What if he did break up with her, got involved with "a good girl", married her, and then later realized that he was bored, not in love, had made a mistake.... he'd end up in the exact same place. As these boards clearly demonstrate, there aren't any guarantees in relationships. Unless she's cheated on him already, this is a hands-off situation.

Link to comment

I agree with the others. He's a grown man, he knows what he's getting into, and the knowledge is not stopping him. Also, I'll add that you're more valuable to him as a friend than as a protector. I don't think that your advice would be constructive at this point; it would only seems as though you're questioning his ability to live his own life.

 

His choices don't have to be your choices. Our friends' partners are often mysterious to us, but unless they're truly clueless about what they're walking into (not the case here, it seems), one of our jobs is to stand by them and let them live their own lives while being as supportive as possible, whether the chips are up are down.

Link to comment
I agree with the others. He's a grown man, he knows what he's getting into, and the knowledge is not stopping him. Also, I'll add that you're more valuable to him as a friend than as a protector. I don't think that your advice would be constructive at this point; it would only seems as though you're questioning his ability to live his own life.

 

His choices don't have to be your choices.
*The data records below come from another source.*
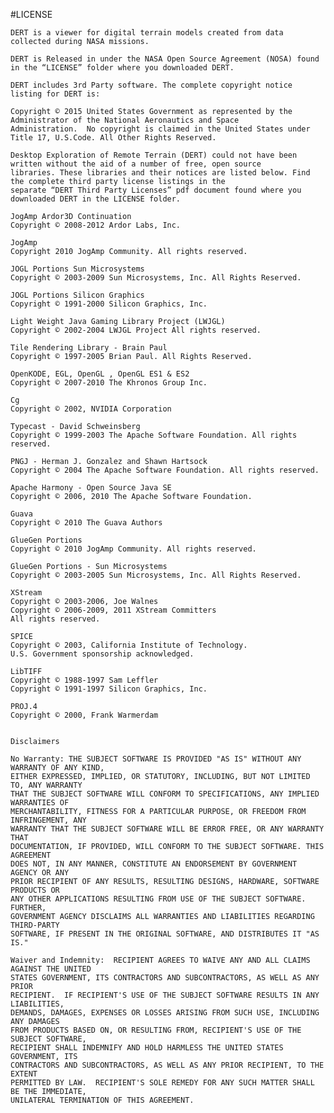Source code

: #LICENSE

	DERT is a viewer for digital terrain models created from data collected during NASA missions.

	DERT is Released in under the NASA Open Source Agreement (NOSA) found in the “LICENSE” folder where you downloaded DERT.

	DERT includes 3rd Party software. The complete copyright notice listing for DERT is:

	Copyright © 2015 United States Government as represented by the Administrator of the National Aeronautics and Space
	Administration.  No copyright is claimed in the United States under Title 17, U.S.Code. All Other Rights Reserved.

	Desktop Exploration of Remote Terrain (DERT) could not have been written without the aid of a number of free, open source
	libraries. These libraries and their notices are listed below. Find the complete third party license listings in the
	separate “DERT Third Party Licenses” pdf document found where you downloaded DERT in the LICENSE folder.
 
	JogAmp Ardor3D Continuation
	Copyright © 2008-2012 Ardor Labs, Inc.
 
	JogAmp
	Copyright 2010 JogAmp Community. All rights reserved.
 
	JOGL Portions Sun Microsystems
	Copyright © 2003-2009 Sun Microsystems, Inc. All Rights Reserved.
 
	JOGL Portions Silicon Graphics
	Copyright © 1991-2000 Silicon Graphics, Inc.
 
	Light Weight Java Gaming Library Project (LWJGL)
	Copyright © 2002-2004 LWJGL Project All rights reserved.
 
	Tile Rendering Library - Brain Paul
	Copyright © 1997-2005 Brian Paul. All Rights Reserved.
 
	OpenKODE, EGL, OpenGL , OpenGL ES1 & ES2
	Copyright © 2007-2010 The Khronos Group Inc.
 
	Cg
	Copyright © 2002, NVIDIA Corporation
 
	Typecast - David Schweinsberg
	Copyright © 1999-2003 The Apache Software Foundation. All rights reserved.
 
	PNGJ - Herman J. Gonzalez and Shawn Hartsock
	Copyright © 2004 The Apache Software Foundation. All rights reserved.
 
	Apache Harmony - Open Source Java SE
	Copyright © 2006, 2010 The Apache Software Foundation.
 
	Guava
	Copyright © 2010 The Guava Authors
 
	GlueGen Portions
	Copyright © 2010 JogAmp Community. All rights reserved.
 
	GlueGen Portions - Sun Microsystems
	Copyright © 2003-2005 Sun Microsystems, Inc. All Rights Reserved.
 
	XStream
	Copyright © 2003-2006, Joe Walnes
	Copyright © 2006-2009, 2011 XStream Committers
	All rights reserved.
 
	SPICE
	Copyright © 2003, California Institute of Technology.
	U.S. Government sponsorship acknowledged.
 
	LibTIFF
	Copyright © 1988-1997 Sam Leffler
	Copyright © 1991-1997 Silicon Graphics, Inc.
 
	PROJ.4
	Copyright © 2000, Frank Warmerdam
 

	Disclaimers

	No Warranty: THE SUBJECT SOFTWARE IS PROVIDED "AS IS" WITHOUT ANY WARRANTY OF ANY KIND,
	EITHER EXPRESSED, IMPLIED, OR STATUTORY, INCLUDING, BUT NOT LIMITED TO, ANY WARRANTY
	THAT THE SUBJECT SOFTWARE WILL CONFORM TO SPECIFICATIONS, ANY IMPLIED WARRANTIES OF
	MERCHANTABILITY, FITNESS FOR A PARTICULAR PURPOSE, OR FREEDOM FROM INFRINGEMENT, ANY
	WARRANTY THAT THE SUBJECT SOFTWARE WILL BE ERROR FREE, OR ANY WARRANTY THAT
	DOCUMENTATION, IF PROVIDED, WILL CONFORM TO THE SUBJECT SOFTWARE. THIS AGREEMENT
	DOES NOT, IN ANY MANNER, CONSTITUTE AN ENDORSEMENT BY GOVERNMENT AGENCY OR ANY
	PRIOR RECIPIENT OF ANY RESULTS, RESULTING DESIGNS, HARDWARE, SOFTWARE PRODUCTS OR
	ANY OTHER APPLICATIONS RESULTING FROM USE OF THE SUBJECT SOFTWARE.  FURTHER,
	GOVERNMENT AGENCY DISCLAIMS ALL WARRANTIES AND LIABILITIES REGARDING THIRD-PARTY
	SOFTWARE, IF PRESENT IN THE ORIGINAL SOFTWARE, AND DISTRIBUTES IT "AS IS."

	Waiver and Indemnity:  RECIPIENT AGREES TO WAIVE ANY AND ALL CLAIMS AGAINST THE UNITED
	STATES GOVERNMENT, ITS CONTRACTORS AND SUBCONTRACTORS, AS WELL AS ANY PRIOR
	RECIPIENT.  IF RECIPIENT'S USE OF THE SUBJECT SOFTWARE RESULTS IN ANY LIABILITIES,
	DEMANDS, DAMAGES, EXPENSES OR LOSSES ARISING FROM SUCH USE, INCLUDING ANY DAMAGES
	FROM PRODUCTS BASED ON, OR RESULTING FROM, RECIPIENT'S USE OF THE SUBJECT SOFTWARE,
	RECIPIENT SHALL INDEMNIFY AND HOLD HARMLESS THE UNITED STATES GOVERNMENT, ITS
	CONTRACTORS AND SUBCONTRACTORS, AS WELL AS ANY PRIOR RECIPIENT, TO THE EXTENT
	PERMITTED BY LAW.  RECIPIENT'S SOLE REMEDY FOR ANY SUCH MATTER SHALL BE THE IMMEDIATE,
	UNILATERAL TERMINATION OF THIS AGREEMENT.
Our friends' partners are often mysterious to us, but unless they're truly clueless about what they're walking into (not the case here, it seems), one of our jobs is to stand by them and let them live their own lives while being as supportive as possible, whether the chips are up are down.

 

I know I wish I could just smack some sense into him.

Link to comment
I suspect that she'll do that herself.

 

In a year or two you can let him sleep on your couch while the black eye mends.

 

yeah I know right. I just don't get how he can make such a stupid decission after going through this once already. Looks are everything, I would have kicked her to the curb a long time ago.

Link to comment

Fact is by saying he's seen the pictures, you've already admitted to the fact that he won't listen to you. Follow me here. You have no evidence that he hasn't seen already other than a gut feeling. He doesn't have or is ignoring that gut feeling. You also (I know this burns a bit) may have to admit that you could be wrong here. She could just be outrageously outgoing and uses her flirting to channel it.

 

It does sound like she is on the fast track to sleeping around if she isn't already. BUT, you have no proof. That being said, he knows about what she has definitely done and is okay with it. Telling him what you suspect will come with these:

 

1) You are jealous of my happiness.

2) You want to have her yourself (you did say she was hot).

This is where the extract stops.